Installing VTS in High Availability Mode

This chapter provides detailed information about installing VTS in high availability (HA) mode. It details the procedure to enable VTS L2.

See Enabling VTS L2 High Availability for the detailed procedure to enable VTS L2 HA.

Important Notes regarding updating the cluster.conf file:
  • master_name and slave_name can not be the same

  • master_network_interface and slave_network_interface are interface names of VTC1 and VTC2 where the real IP resides. They should be the same.

  • If you are using VTF's, fill in vip_private and private_network_interface fields. Otherwise, leave these two fields blank.

  • Private_network_interface is the secondary interface names of VTC1 and VTC2 on the private network that VTF is also on.

  • vip_private is the vip for the VTS master's private interface.

  • private_gateway is the gateway for the private network of your vip_private.

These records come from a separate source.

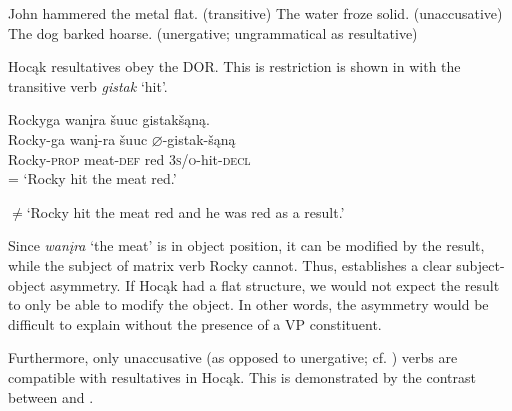 \documentclass[output=paper]{LSP/langsci}
\begin{document}
\begin{exe}
\ex
\begin{xlist}
\ex John hammered the metal flat.	(transitive)
\ex The water froze solid.						(unaccusative)
\ex *The dog barked hoarse.	(unergative; ungrammatical as resultative)
\end{xlist}
\end{exe}
	
Hocąk resultatives obey the DOR. This is restriction is shown in  with the transitive verb \textit{gistak} `hit'.

\begin{exe}
\ex 
\glll Rockyga			wan\k{i}ra			\v{s}uuc 		gistak\v{s}ąną.\\
Rocky-ga		wan\k{i}-ra		\v{s}uuc		$\varnothing$-gistak-\v{s}ąną \\
Rocky-\textsc{prop}	meat-\textsc{def}	red			\textsc{3s/o}-hit-\textsc{decl} \\
\trans = `Rocky hit the meat red.'

$\neq$`Rocky hit the meat red and he was red as a result.'
\end{exe}

Since \textit{wan\k{i}ra} `the meat' is in object position, it can be modified by the result, while the subject of matrix verb Rocky cannot. Thus,  establishes a clear subject-object asymmetry. If Hocąk had a flat structure, we would not expect the result to only be able to modify the object. In other words, the asymmetry would be difficult to explain without the presence of a VP constituent.
	
Furthermore, only unaccusative (as opposed to unergative; cf. \citealt{Perlmutter1978}) verbs are compatible with resultatives in Hocąk. This is demonstrated by the contrast between  and .
\end{document}
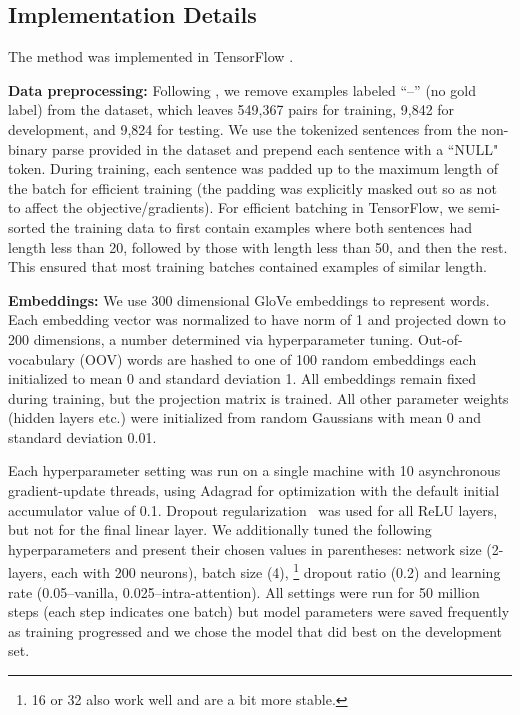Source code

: \documentclass[11pt,letterpaper]{article}
\begin{document}
\subsection{Implementation Details}
The method was implemented in TensorFlow \cite{abaditensorflow}.

\textbf{Data preprocessing:} Following , we remove examples labeled ``--'' (no gold label) from the dataset, which leaves 549,367 pairs for training, 9,842 for development, and 9,824 for testing. We use the tokenized sentences from the non-binary parse provided in the dataset and prepend each sentence with a ``NULL" token. During training, each sentence was padded up to the maximum length of the batch for efficient training (the padding was explicitly masked out so as not to affect the objective/gradients). For efficient batching in TensorFlow, we semi-sorted the training data to first contain examples where both sentences had length less than 20, followed by those with length less than 50, and then the rest. This ensured that most training batches contained examples of similar length.

\textbf{Embeddings: } We use 300 dimensional GloVe embeddings \cite{pennington2014glove} to represent words. Each embedding vector was normalized to have  norm of 1 and projected down to 200 dimensions, a number determined via hyperparameter tuning. Out-of-vocabulary (OOV) words are hashed to one of 100 random embeddings each initialized to mean 0 and standard deviation 1. All embeddings remain fixed during training, but the projection matrix is trained. All other parameter weights (hidden layers etc.) were initialized from random Gaussians with mean 0 and standard deviation 0.01.

Each hyperparameter setting was run on a single machine with 10 asynchronous gradient-update threads, using Adagrad \cite{duchi2011adaptive} for optimization with the default initial accumulator value of 0.1. Dropout regularization~\cite{srivastava2014dropout} was used for all ReLU layers, but not for the final linear layer. We additionally tuned the following hyperparameters and present their chosen values in parentheses: network size (2-layers, each with 200 neurons), batch size (4), \footnote{16 or 32 also work well and are a bit more stable.} dropout ratio (0.2) and learning rate (0.05--vanilla, 0.025--intra-attention). All settings were run for 50 million steps (each step indicates one batch) but model parameters were saved frequently as training progressed and we chose the model that did best on the development set.
\end{document}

This chapter has the following sections.

Enabling VTS L2 High Availability

To enable VTC L2 HA, VTC1 and VTC2 must be on the same subnet.

Spawn two VTC VMs. At a minimum, you would need to have 3 IP addresses for VTC. One for VTC1, One for VTC2, one for the public Virtual IP (VIP). If you are using VTFs, you will also need one for the private VIP, which other devices on the private network such as the VTF can reach.

Note


Cisco VTS supports dual stack clusters for L2 HA. Have both the VTCs (vts01 and vts02) installed and configured with IPv6 & IPv4 address for dual stack to be supported. Both of the VTCs should be reachable by any means with IPv6 address or IPv4 address.



Note


Before enabling HA, make sure that both VTC 1 and VTC 2 have the same password. If not, go to the VTC GUI and do a change password on newly brought up VTC, to make the password identical with that of the other VTC . When you upgrade a VTC / bring up a new VTC / do a hardware upgrade of VTC host, you should make sure that password is the same.


Enabling VTS L2 HA involves:

Setting up the VTC Environment

You need to set up the VTC environment before you run the high availability script.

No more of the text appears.